FedEx is trying to get a firmer grip on the growing volume of bulky goods, such as exercise equipment and home improvement items, shoppers are buying online and having delivered to their homes.

Final-mile deliveries of bulky goods through its FedEx Direct service (operated by its FedEx Freight arm) have expanded from 80% of the US market to 90%, and to support this, the integrator is building five large package facilities and expanding three others.

Historically, FedEx and UPS have gone to some length to discourage bulky items in their parcel networks, especially those that cannot be handled by conveyor systems.

As recently as the summer, UPS announced a surcharge of $50 for large shipments and a whopping $250 for shipments that exceed its maximum limit, and only last year FedEx launched a pilot programme for deliveries of bulky online purchases and began to set up special facilities to handle this traffic.

John Haber, CEO of logistics consultancy Spend Management Experts, agrees this type of traffic is simply too big and fast-growing to ignore, adding that the pandemic had given a sharp boost to the segment’s growth, as consumers ordered home office and exercise equipment and spent more on home improvement.

By is own account, FedEx delivered more than 750,000 bulky shipments between 1 June and 31 August.

“Either they refuse this traffic or they find a way to deal with it,” said Mr Haber. “If they refuse it, they hand a competitive advantage to others.”

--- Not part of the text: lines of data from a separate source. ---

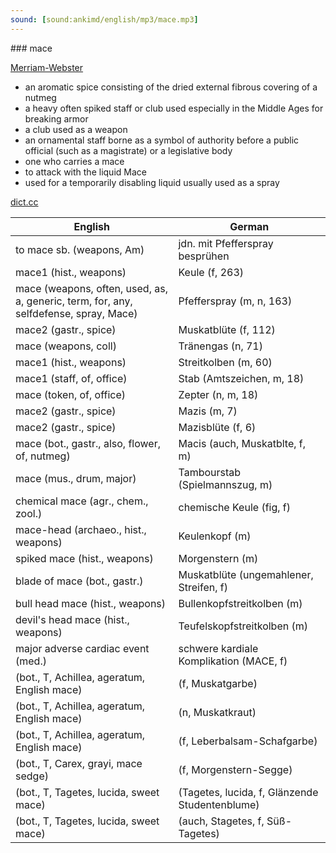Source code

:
 ```yaml
---
sound: [sound:ankimd/english/mp3/mace.mp3]
---
```


\### mace

[Merriam-Webster](https://www.merriam-webster.com/dictionary/mace)

- an aromatic spice consisting of the dried external fibrous covering of a nutmeg
- a heavy often spiked staff or club used especially in the Middle Ages for breaking armor
- a club used as a weapon
- an ornamental staff borne as a symbol of authority before a public official (such as a magistrate) or a legislative body
- one who carries a mace
- to attack with the liquid Mace
- used for a temporarily disabling liquid usually used as a spray

[dict.cc](https://www.dict.cc/mace)

| English        | German       |
| -------------- | ------------ |
| to mace sb. (weapons, Am) | jdn. mit Pfefferspray besprühen |
| mace1 (hist., weapons) | Keule (f, 263) |
| mace (weapons, often, used, as, a, generic, term, for, any, selfdefense, spray, Mace) | Pfefferspray (m, n, 163) |
| mace2 (gastr., spice) | Muskatblüte (f, 112) |
| mace (weapons, coll) | Tränengas (n, 71) |
| mace1 (hist., weapons) | Streitkolben (m, 60) |
| mace1 (staff, of, office) | Stab (Amtszeichen, m, 18) |
| mace (token, of, office) | Zepter (n, m, 18) |
| mace2 (gastr., spice) | Mazis (m, 7) |
| mace2 (gastr., spice) | Mazisblüte (f, 6) |
| mace (bot., gastr., also, flower, of, nutmeg) | Macis (auch, Muskatblte, f, m) |
| mace (mus., drum, major) | Tambourstab (Spielmannszug, m) |
| chemical mace (agr., chem., zool.) | chemische Keule (fig, f) |
| mace-head (archaeo., hist., weapons) | Keulenkopf (m) |
| spiked mace (hist., weapons) | Morgenstern (m) |
| blade of mace (bot., gastr.) | Muskatblüte (ungemahlener, Streifen, f) |
| bull head mace (hist., weapons) | Bullenkopfstreitkolben (m) |
| devil's head mace (hist., weapons) | Teufelskopfstreitkolben (m) |
| major adverse cardiac event <MACE> (med.) | schwere kardiale Komplikation (MACE, f) |
|  (bot., T, Achillea, ageratum, English mace) |  (f, Muskatgarbe) |
|  (bot., T, Achillea, ageratum, English mace) |  (n, Muskatkraut) |
|  (bot., T, Achillea, ageratum, English mace) |  (f, Leberbalsam-Schafgarbe) |
|  (bot., T, Carex, grayi, mace sedge) |  (f, Morgenstern-Segge) |
|  (bot., T, Tagetes, lucida, sweet mace) |  (Tagetes, lucida, f, Glänzende Studentenblume) |
|  (bot., T, Tagetes, lucida, sweet mace) |  (auch, Stagetes, f, Süß-Tagetes) |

Competition for this business is growing in intensity. On 16 September, Forward Air announced the acquisition of CLW Delivery, a $20m-a-year trucking company, specialising in final-mile and in-home installation, for $5.5m. It was Forward Air’s fourth acquisition in this sector, which began with rival Towne in 2015.

Also last month, non-asset transport provider AIT Worldwide Logistics launched “an economical large parcel delivery service” across the US.

“A lot of players are moving into this space,” Mr Haber said. “Everybody is trying to come up with a solution.”

But FedEx and UPS still don’t want big, bulky shipments in their parcel networks and the FedEx Direct service through FedEx Freight is an effort to solve this conundrum, he added.

The move continues the blurring of lines between the various FedEx units. A major shift in this was the decision to cross-utilise the Ground and Express networks, which had previously been painstakingly kept separate.

The old set-up was unwieldly, Mr Haber explained: “With FedEx, at one point you could have four different pick-ups in a day. For a shipper, that meant having to isolate the volumes and schedule four pick-ups.”

While the expanded delivery of bulky items is a stab at this segment, it is not an all-out effort to build up this business, he pointed out. FedEx offers two service variants, with the standard option delivering the item into the first room in a house, and the second to a room of the customer’s choosing, plus removal of the packaging.

However, there is no set-up or installation included, which will diminish the service’s appeal to many consumers, believes Mr Haber. And nor are FedEx and UPS likely to try to attract this business with aggressive pricing, he added.

“They’re pricing it to make money,” he said, adding that the most recent round of surcharges targeted large B2C shippers and bulky shipments.

“The surcharges are not going to go away. Profitability is a key component of this,” he concluded.